> _DATA TO PROCESS_

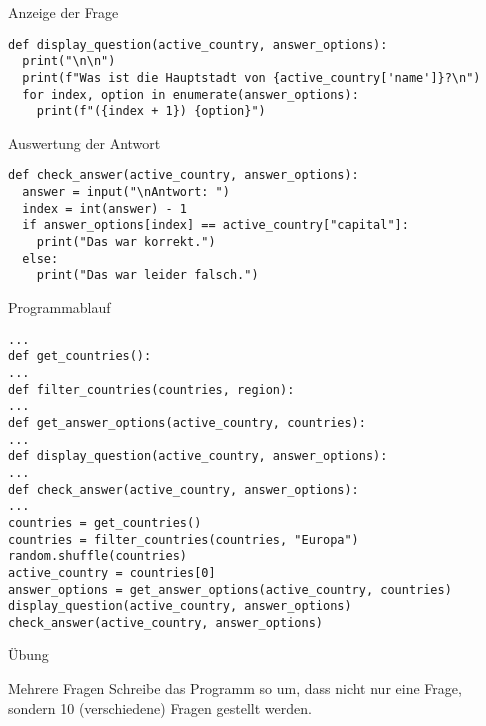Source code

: \begin{fragile}
\begin{block}{Anzeige der Frage}
\vspace{2pt}
\begin{verbatim}
def display_question(active_country, answer_options):
  print("\n\n")
  print(f"Was ist die Hauptstadt von {active_country['name']}?\n")
  for index, option in enumerate(answer_options):
    print(f"({index + 1}) {option}")
\end{verbatim}
\end{block}

\vspace{12pt}
\pause 

\begin{block}{Auswertung der Antwort}
	\vspace{2pt}
	\begin{verbatim}
def check_answer(active_country, answer_options):
  answer = input("\nAntwort: ")
  index = int(answer) - 1
  if answer_options[index] == active_country["capital"]:
    print("Das war korrekt.")
  else:
    print("Das war leider falsch.")
\end{verbatim}
\end{block}

\end{fragile}


\begin{fragile}
\begin{block}{Programmablauf}
\vspace{2pt}
\begin{verbatim}
...	
def get_countries():
...
def filter_countries(countries, region):
...
def get_answer_options(active_country, countries):
...
def display_question(active_country, answer_options):
...
def check_answer(active_country, answer_options):
...
countries = get_countries()
countries = filter_countries(countries, "Europa")
random.shuffle(countries)
active_country = countries[0]
answer_options = get_answer_options(active_country, countries)
display_question(active_country, answer_options)
check_answer(active_country, answer_options)	
\end{verbatim}
\end{block}
\end{fragile}


\begin{frame}{Übung}
\begin{block}{Mehrere Fragen}
\vspace{2pt}
Schreibe das Programm so um, dass nicht nur eine Frage, sondern 10 (verschiedene) Fragen gestellt werden. 
\end{block}
\end{frame}



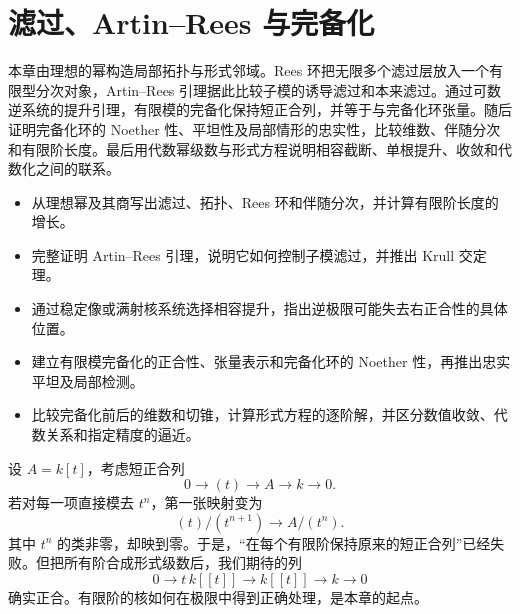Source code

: 
% 
% 

\chapter{滤过、Artin–Rees 与完备化}
\label{g5:ch:07}

\begin{chapterabstract}
	本章由理想的幂构造局部拓扑与形式邻域。Rees 环把无限多个滤过层放入一个有限型分次对象，Artin–Rees 引理据此比较子模的诱导滤过和本来滤过。通过可数逆系统的提升引理，有限模的完备化保持短正合列，并等于与完备化环张量。随后证明完备化环的 Noether 性、平坦性及局部情形的忠实性，比较维数、伴随分次和有限阶长度。最后用代数幂级数与形式方程说明相容截断、单根提升、收敛和代数化之间的联系。
\end{chapterabstract}

\begin{learninggoals}
	\begin{itemize}
		\item 从理想幂及其商写出滤过、拓扑、Rees 环和伴随分次，并计算有限阶长度的增长。
		\item 完整证明 Artin–Rees 引理，说明它如何控制子模滤过，并推出 Krull 交定理。
		\item 通过稳定像或满射核系统选择相容提升，指出逆极限可能失去右正合性的具体位置。
		\item 建立有限模完备化的正合性、张量表示和完备化环的 Noether 性，再推出忠实平坦及局部检测。
		\item 比较完备化前后的维数和切锥，计算形式方程的逐阶解，并区分数值收敛、代数关系和指定精度的逼近。
	\end{itemize}
\end{learninggoals}

设 \(A=k[t]\)，考虑短正合列
\[
	0\longrightarrow(t)\longrightarrow A\longrightarrow k\longrightarrow0.
\]
若对每一项直接模去 \(t^n\)，第一张映射变为
\[
	(t)/(t^{n+1})\longrightarrow A/(t^n).
\]
其中 \(t^n\) 的类非零，却映到零。于是，“在每个有限阶保持原来的短正合列”已经失败。但把所有阶合成形式级数后，我们期待的列
\[
	0\longrightarrow t\,k[[t]]\longrightarrow k[[t]]
	\longrightarrow k\longrightarrow0
\]
确实正合。有限阶的核如何在极限中得到正确处理，是本章的起点。

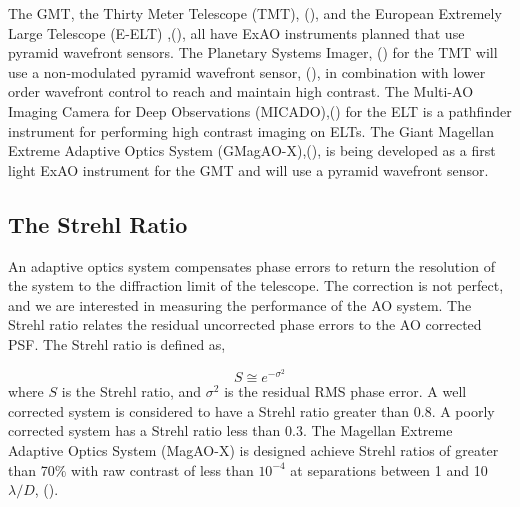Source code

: The GMT, the Thirty Meter Telescope (TMT), (\cite{chisholm2020thirty}), and the European Extremely Large Telescope (E-ELT) ,(\cite{ramsay2020eso}), all have ExAO instruments planned that use pyramid wavefront sensors. The Planetary Systems Imager,  (\cite{fitzgerald2019planetary}) for the TMT will use a non-modulated pyramid wavefront sensor, (\cite{guyon2018wavefront}), in combination with lower order wavefront control to reach and maintain high contrast. The Multi-AO Imaging Camera for Deep Observations (MICADO),(\cite{davies2018micado}) for the ELT is a pathfinder instrument for performing high contrast imaging on ELTs. The Giant Magellan Extreme Adaptive Optics System (GMagAO-X),(\cite{males2019gmagao}), is being developed as a first light ExAO instrument for the GMT and will use a pyramid wavefront sensor. 









\subsection{The Strehl Ratio}

An adaptive optics system compensates phase errors to return the resolution of the system to the diffraction limit of the telescope. The correction is not perfect, and we are interested in measuring the performance of the AO system. The Strehl ratio relates the residual uncorrected phase errors to the AO corrected PSF. The Strehl ratio is defined as,

\begin{equation}
    S \cong e^{-\sigma^2}
\end{equation}
where $S$ is the Strehl ratio, and $\sigma^2$ is the residual RMS phase error. A well corrected system is considered to have a Strehl ratio greater than 0.8. A poorly corrected system has a Strehl ratio less than 0.3.  The Magellan Extreme Adaptive Optics System (MagAO-X) is designed achieve Strehl ratios of greater than 70$\%$ with raw contrast of less than $10^{-4}$ at separations between 1 and 10 $\lambda/D$, (\cite{males2018magao}).

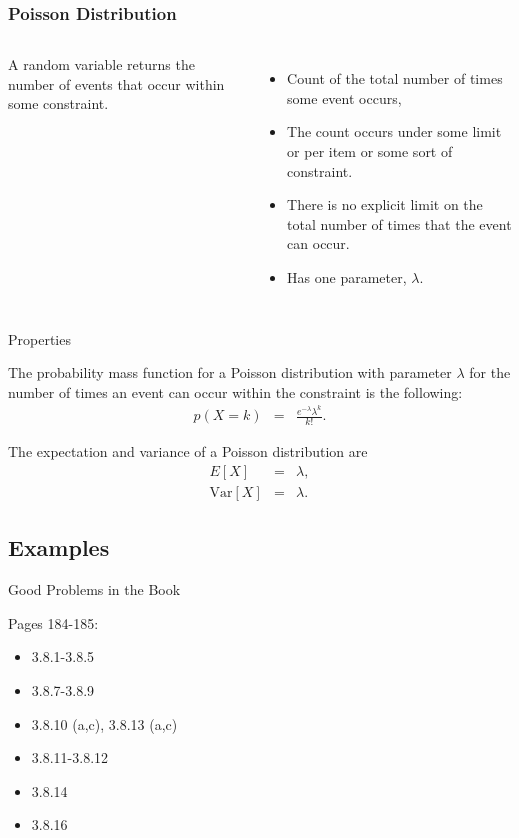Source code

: \begin{frame}
  \frametitle{Poisson Distribution}

  \begin{columns}
    \begin{definition}
      A  random variable returns the number of events
      that occur within some constraint.
    \end{definition}
      \begin{itemize}
      \item Count of the total number of times some event occurs,
      \item The count occurs under some limit or per item or some sort
        of constraint.
      \item There is no explicit limit on the total number of times
        that the event can occur.
      \item Has one parameter, $\lambda$.
      \end{itemize}
  \end{columns}

\end{frame}

\begin{frame}{Properties}

  The probability mass function for a Poisson distribution with
  parameter $\lambda$ for the number of times an event can occur
  within the constraint is the following:
  \begin{eqnarray*}
    p(X=k) & = & \frac{e^{-\lambda}\lambda^k}{k!}.
  \end{eqnarray*}

  The expectation and variance of a Poisson distribution are
  \begin{eqnarray*}
    E[X] & = & \lambda, \\
    \mathrm{Var}[X] & = & \lambda.
  \end{eqnarray*}

\end{frame}


\subsection{Examples}

\begin{frame}{Good Problems in the Book}

  \vfill 
  Pages 184-185:
  \begin{itemize}
  \item 3.8.1-3.8.5
  \item 3.8.7-3.8.9
  \item 3.8.10 (a,c), 3.8.13 (a,c)
  \item 3.8.11-3.8.12
  \item 3.8.14
  \item 3.8.16
  \end{itemize}
  \vfill
  
\end{frame}


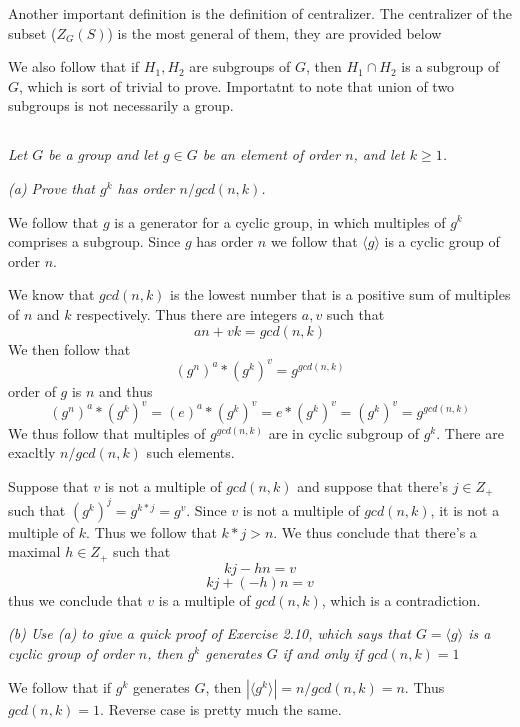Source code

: \documentclass[11pt,oneside,titlepage]{book}
\newcommand{\eangle}[1]{\langle #1 \rangle}
\begin{document}
Another important definition is the definition of centralizer.  The
centralizer of the subset ($Z_G(S)$) is the most general of them, they
are provided below

We also follow that if $H_1, H_2$ are subgroups of $G$, then $H_1 \cap
H_2$ is a subgroup of $G$, which is sort of trivial to prove. Importatnt
to note that union of two subgroups is not necessarily a group.

\subsection{}

\textit{Let $G$ be a group and let $g \in G$ be an element of order
  $n$, and let $k \geq 1$.}

\textit{(a) Prove that $g^k$ has order $n / gcd(n, k)$.}

We follow that $g$ is a generator for a cyclic group, in which
multiples of $g^k$ comprises a subgroup. Since $g$ has order $n$ we
follow that $\eangle{g}$ is a cyclic group of order $n$.

We know that $gcd(n, k)$ is the lowest number that is a positive sum
of multiples of $n$ and $k$ respectively. Thus there are integers
$a, v$ such that
$$an + vk = gcd(n, k)$$
We then follow that
$$(g^n)^a * (g^k)^v = g^{gcd(n, k)}$$
order of $g$ is $n$ and thus
$$(g^n)^a * (g^k)^v = (e)^a * (g^k)^v = e * (g^k)^v = (g^k)^v = g^{gcd(n, k)}$$
We thus follow that multiples of $g^{gcd(n, k)}$ are in cyclic
subgroup of $g^k$. There are exacltly $n / gcd(n, k)$ such elements.

Suppose that $v$ is not a multiple of $gcd(n, k)$ and suppose that
there's $j \in Z_+$ such that $(g^k)^j = g^{k * j} = g^v$. Since $v$ is
not a multiple of $gcd(n, k)$, it is not a multiple of $k$. Thus we
follow that $k * j > n$. We thus conclude that there's a maximal $h \in Z_+$
such that
$$kj - hn = v$$
$$kj + (-h)n = v$$
thus we conclude that $v$ is a multiple of $gcd(n, k)$, which is a
contradiction.

\textit{(b) Use (a) to give a quick proof of Exercise 2.10, which says
  that $G = \eangle{g}$ is a cyclic group of order $n$, then $g^k$
  generates $G$ if and only if $gcd(n, k) = 1$ }

We follow that if $g^k$ generates $G$, then $|\eangle{g^k}| = n / gcd(n,
k) = n$. Thus $gcd(n, k) = 1$. Reverse case is pretty much the same.

\subsection{}
\end{document}
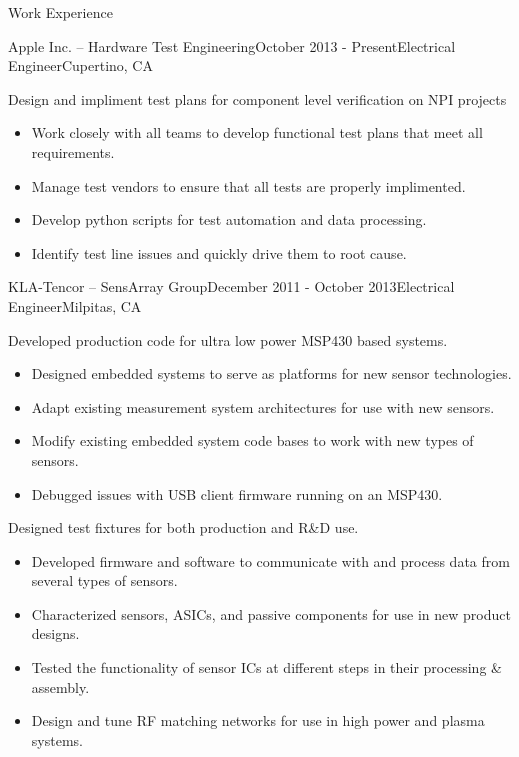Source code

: \documentclass{resume} %
\begin{document}
\begin{rSection}{Work Experience}

\begin{rSubsection}{Apple Inc. -- Hardware Test Engineering}{October 2013 - Present}{Electrical Engineer}{Cupertino, CA}
\smallskip

\item Design and impliment test plans for component level verification on NPI projects
\begin{itemize}
\itemsep -0.5em \vspace{-0.5em}
\renewcommand{\labelitemi}{-}
\item Work closely with all teams to develop functional test plans that meet all requirements.
\item Manage test vendors to ensure that all tests are properly implimented.
\item Develop python scripts for test automation and data processing.
\item Identify test line issues and quickly drive them to root cause.
\end{itemize}
\medskip
\end{rSubsection}


\begin{rSubsection}{KLA-Tencor -- SensArray Group}{December 2011 - October 2013}{Electrical Engineer}{Milpitas, CA}
\smallskip

\item Developed production code for ultra low power MSP430 based systems.
\begin{itemize}
\itemsep -0.5em \vspace{-0.5em}
\renewcommand{\labelitemi}{-}
\item Designed embedded systems to serve as platforms for new sensor technologies.
\item Adapt existing measurement system architectures for use with new sensors.
\item Modify existing embedded system code bases to work with new types of sensors.
\item Debugged issues with USB client firmware running on an MSP430.
\end{itemize}
\medskip

\item Designed test fixtures for both production and R\&D use.
\begin{itemize}
\itemsep -0.5em \vspace{-0.5em}
\renewcommand{\labelitemi}{-}
\item Developed firmware and software to communicate with and process data from several types of sensors.
\item Characterized sensors, ASICs, and passive components for use in new product designs.
\item Tested the functionality of sensor ICs at different steps in their processing \& assembly.
\item Design and tune RF matching networks for use in high power and plasma systems.
\end{itemize}
\medskip


\end{rSubsection}
\end{rSection}
\end{document}
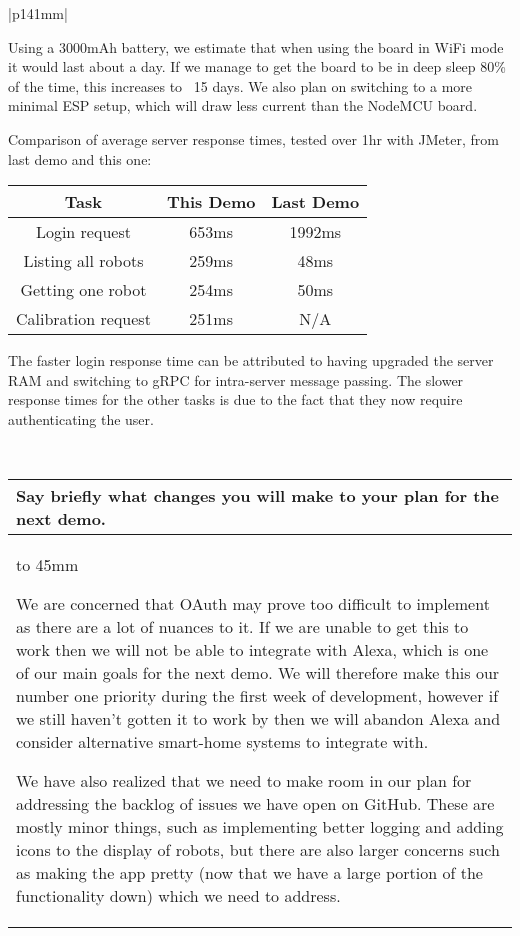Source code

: \documentclass[a4paper]{article}
\newcommand{\colWidth}{141mm}
\begin{document}
\begin{center}
\begin{tabular}{|p{\colWidth}|}
{		Using a 3000mAh battery, we estimate that when using the board in WiFi mode it would last about a day.
		If we manage to get the board to be in deep sleep 80\% of the time, this increases to ~15 days.
		We also plan on switching to a more minimal ESP setup, which will draw less current than the NodeMCU board.

		\vspace{2mm}
		
		Comparison of average server response times, tested over 1hr with JMeter, from last demo and this one:

		\begin{tabular}{ | c | c | c |}
			\hline
			Task & This Demo & Last Demo \\
			\hline
			Login request & 653ms & 1992ms \\
			Listing all robots & 259ms & 48ms \\
			Getting one robot & 254ms & 50ms \\
			Calibration request & 251ms & N/A \\
			\hline
		\end{tabular}

		The faster login response time can be attributed to having upgraded the server RAM and switching to gRPC for intra-server message passing.
		The slower response times for the other tasks is due to the fact that they now require authenticating the user.

  }
  \\
  \hline
\end{tabular}
\vskip 5mm


\begin{tabular}{|p{\colWidth}|}
	\hline
	\cellcolor{blue!25}\large
	\textbf{Say briefly what changes you will make to your plan for the next demo.}
	\\ \hline
	\vtop to 45mm{
		We are concerned that OAuth may prove too difficult to implement as there are a lot of nuances to it.
		If we are unable to get this to work then we will not be able to integrate with Alexa, which is one of
		our main goals for the next demo. We will therefore make this our number one priority during the first
		week of development, however if we still haven't gotten it to work by then we will abandon Alexa and
		consider alternative smart-home systems to integrate with.

		\vspace{2mm}

		We have also realized that we need to make room in our plan for addressing the backlog of issues we have
		open on GitHub. These are mostly minor things, such as implementing better logging and adding icons to the display of robots,
		but there are also larger concerns such as making the app pretty (now that we have a large portion of the functionality down)
		which we need to address.
  	}
  \\
  \hline
\end{tabular}

\end{center}
  
\end{document}

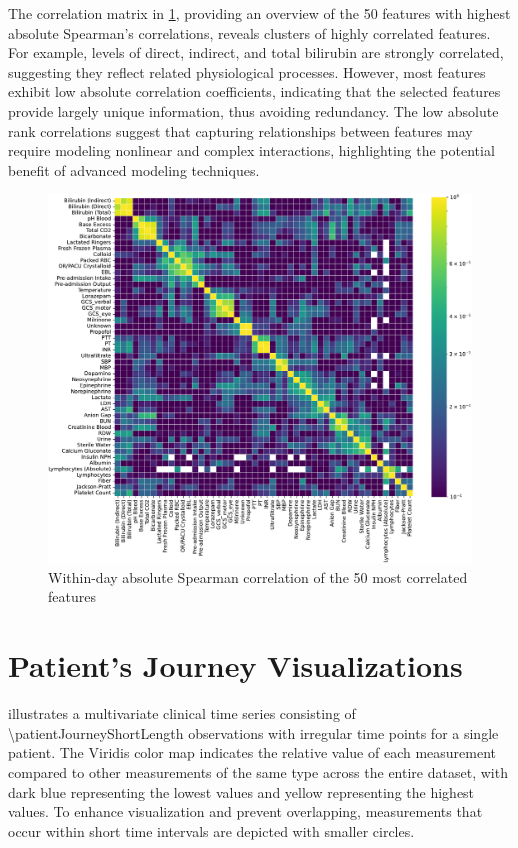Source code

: The correlation matrix in \cref{fig:correlation_matrix}, providing an overview of the \num{50} features with highest absolute Spearman's correlations, reveals clusters of highly correlated features. For example, levels of direct, indirect, and total bilirubin are strongly correlated, suggesting they reflect related physiological processes. However, most features exhibit low absolute correlation coefficients, indicating that the selected features provide largely unique information, thus avoiding redundancy. The low absolute rank correlations suggest that capturing relationships between features may require modeling nonlinear and complex interactions, highlighting the potential benefit of advanced modeling techniques.

\begin{figure}
    \centering
    \includegraphics[width=\textwidth]{./figures/correlation_matrix}
    \caption[Spearman $\rho$]{Within-day absolute Spearman correlation of the 50 most correlated features}
    \label{fig:correlation_matrix}
\end{figure}


\section{Patient's Journey Visualizations}

 illustrates a multivariate clinical time series consisting of \num{\patientJourneyShortLength} observations with irregular time points for a single patient. The Viridis color map indicates the relative value of each measurement compared to other measurements of the same type across the entire dataset, with dark blue representing the lowest values and yellow representing the highest values. To enhance visualization and prevent overlapping, measurements that occur within short time intervals are depicted with smaller circles.

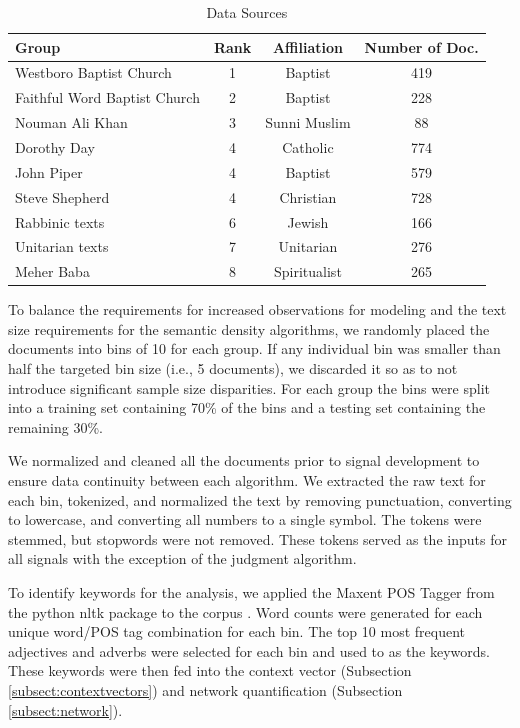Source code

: \documentclass[11pt, a4paper]{article}
\begin{document}
\begin{table}[!h]
\caption{Data Sources}
\begin{center}
\begin{tabular}{lccc}
 \\  \hline
Group & Rank & Affiliation & Number of Doc.  \\ \hline
Westboro Baptist Church 		& 1 & Baptist		& 419 \\
Faithful Word Baptist Church	& 2 & Baptist		& 228 \\
Nouman Ali Khan			& 3 & Sunni Muslim	& 88 \\
Dorothy Day				& 4 & Catholic		& 774 \\
John Piper				& 4 & Baptist		& 579 \\
Steve Shepherd			& 4 & Christian		& 728 \\
Rabbinic texts				& 6 & Jewish		& 166 \\
Unitarian texts				& 7 & Unitarian		& 276 \\ 
Meher Baba				& 8 & Spiritualist	& 265 \\	

\end{tabular}
\end{center}
\label{table:data}
\end{table}

To balance the requirements for increased observations for modeling and the text size requirements for the semantic density algorithms, we randomly placed the documents into bins of 10 for each group. If any individual bin was smaller than half the targeted bin size (i.e., 5 documents), we discarded it so as to not introduce significant sample size disparities. For each group the bins were split into a training set containing 70\% of the bins and a testing set containing the remaining 30\%. 

We normalized and cleaned all the documents prior to signal development to ensure data continuity between each algorithm. We extracted the raw text for each bin, tokenized,  and normalized the text by removing punctuation, converting to lowercase, and converting all numbers to a single symbol. The tokens were stemmed, but stopwords were not removed. These tokens served as the inputs for all signals with the exception of the judgment algorithm.

To identify keywords for the analysis, we applied the Maxent POS Tagger from the python nltk package to the corpus \cite{loper2002}. Word counts were generated for each unique word/POS tag combination for each bin. The top 10 most frequent adjectives and adverbs were selected for each bin and used to as the keywords. These keywords were then fed into the context vector (Subsection \ref{subsect:contextvectors}) and network quantification (Subsection \ref{subsect:network}). 
\end{document}
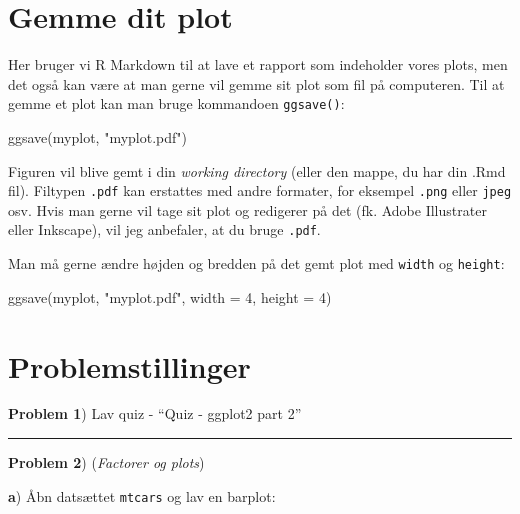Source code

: \documentclass[
]{book}
\newenvironment{Shaded}{\begin{snugshade}}{\end{snugshade}}
\newcommand{\AttributeTok}[1]{\textcolor[rgb]{0.77,0.63,0.00}{#1}}
\newcommand{\DecValTok}[1]{\textcolor[rgb]{0.00,0.00,0.81}{#1}}
\newcommand{\FunctionTok}[1]{\textcolor[rgb]{0.00,0.00,0.00}{#1}}
\newcommand{\NormalTok}[1]{#1}
\newcommand{\StringTok}[1]{\textcolor[rgb]{0.31,0.60,0.02}{#1}}
\begin{document}
\hypertarget{gemme-dit-plot}{%
\section{Gemme dit plot}\label{gemme-dit-plot}}

Her bruger vi R Markdown til at lave et rapport som indeholder vores plots, men det også kan være at man gerne vil gemme sit plot som fil på computeren. Til at gemme et plot kan man bruge kommandoen \texttt{ggsave()}:

\begin{Shaded}
\begin{Highlighting}[]
\FunctionTok{ggsave}\NormalTok{(myplot, }\StringTok{"myplot.pdf"}\NormalTok{)}
\end{Highlighting}
\end{Shaded}

Figuren vil blive gemt i din \emph{working directory} (eller den mappe, du har din .Rmd fil). Filtypen \texttt{.pdf} kan erstattes med andre formater, for eksempel \texttt{.png} eller \texttt{jpeg} osv. Hvis man gerne vil tage sit plot og redigerer på det (fk. Adobe Illustrater eller Inkscape), vil jeg anbefaler, at du bruge \texttt{.pdf}.

Man må gerne ændre højden og bredden på det gemt plot med \texttt{width} og \texttt{height}:

\begin{Shaded}
\begin{Highlighting}[]
\FunctionTok{ggsave}\NormalTok{(myplot, }\StringTok{"myplot.pdf"}\NormalTok{, }\AttributeTok{width =} \DecValTok{4}\NormalTok{, }\AttributeTok{height =} \DecValTok{4}\NormalTok{)}
\end{Highlighting}
\end{Shaded}

\hypertarget{problemstillinger-3}{%
\section{Problemstillinger}\label{problemstillinger-3}}

\textbf{Problem 1}) Lav quiz - ``Quiz - ggplot2 part 2''

\begin{center}\rule{0.5\linewidth}{0.5pt}\end{center}

\textbf{Problem 2}) (\emph{Factorer og plots})

\textbf{a}) Åbn datsættet \texttt{mtcars} og lav en barplot:
\end{document}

> _EXERCISE_
Considering each line of the records on its own, count those that contain "texts" and give only that number.

> _THE ANSWER_
2